Hoyer will start again Sunday while Brandon Weeden remains sidelined with a sprained right thumb. As the players walked off the field following the team’s Thursday morning walk-through practice, Weeden was not wearing the black brace on his throwing hand that he had been using. He’s expected to start throwing this week, though he has been ruled out for Sunday.
Turner was asked if it’s too early to assume Hoyer is better than Weeden considering Hoyer had Gordon at his disposal and Weeden did not in the first two games.
“None of that matters to me in terms of the way people perceive it,” Turner said. “Brian’s playing right now. We’re getting him ready to go play and do the best he can do and give ourselves a chance to win. The great thing, obviously, and the thing that has everyone excited is when you go win a game in the last two minutes of the game, you score with 50 seconds left — that’s exciting. Those are traits you want in a quarterback.”
Starting right outside linebacker Jabaal Sheard (sprained left knee) sat out the second consecutive practice.
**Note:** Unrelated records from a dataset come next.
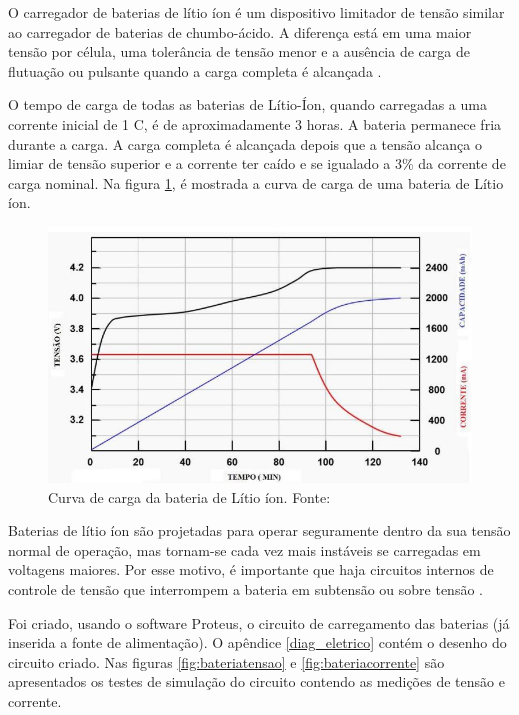 O carregador de baterias de lítio íon é um dispositivo limitador de tensão similar ao carregador de baterias de chumbo-ácido. A diferença está em uma maior tensão por célula, uma tolerância de tensão menor e a ausência de carga de flutuação ou pulsante quando a carga completa é alcançada \cite{bateria_litio}.

O tempo de carga de todas as baterias de Lítio-Íon, quando carregadas a uma corrente inicial de 1 C, é de aproximadamente 3 horas. A bateria permanece fria durante a carga. A carga completa é alcançada depois que a tensão alcança o limiar de tensão superior e a corrente ter caído e se igualado a 3\% da corrente de carga nominal. Na figura \ref{fig:curvacarga}, é mostrada a curva de carga de uma bateria de Lítio íon.

\begin{figure}[!h]
	\centering
		\includegraphics[keepaspectratio=true,scale=0.5]{figuras/Curva_carga.JPG}
	\caption{Curva de carga da bateria de Lítio íon. Fonte: \cite{bateria_litio}}
	\label{fig:curvacarga}
\end{figure}

Baterias de lítio íon são projetadas para operar seguramente dentro da sua tensão normal de operação, mas tornam-se cada vez mais instáveis se carregadas em voltagens maiores. Por esse motivo, é importante que haja circuitos internos de controle de tensão que interrompem a bateria em subtensão ou sobre tensão \cite{bateria_litio}.

Foi criado, usando o software Proteus, o circuito de carregamento das baterias (já inserida a fonte de alimentação). O apêndice \ref{diag_eletrico} contém o desenho do circuito criado. Nas figuras \ref{fig:bateriatensao} e \ref{fig:bateriacorrente} são apresentados os testes de simulação do circuito contendo as medições de tensão e corrente.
Horton said he believes rookie outside linebacker Barkevious Mingo will be ready for a full workload in the event Sheard is sidelined Sunday.
“He’s growing,” Horton said of Mingo, the sixth overall pick in this year’s draft. … “I think he will be better this coming week than he was last weekend.”
Kicker Billy Cundiff (strained right quadriceps), defensive end Billy Winn (strained quadriceps) and outside linebacker Quentin Groves (high-ankle sprain) also continued to sit out.
Horton lamented the defense’s performance on third down. The Browns’ first three opponents have converted 24-of-49 third downs (49 percent). “Concerning, alarming, not good enough, and that goes on me,” Horton said. “But I’m calling a different game than I normally do till we get comfortable. Is it alarming? It’s shocking to me.” … Former linebacker Galen Fiss (1956-65) and guard Abe Gibron (1950-56) will be inducted into the Cleveland Browns Legends during a pregame ceremony Sunday at FirstEnergy Stadium, the team announced Thursday.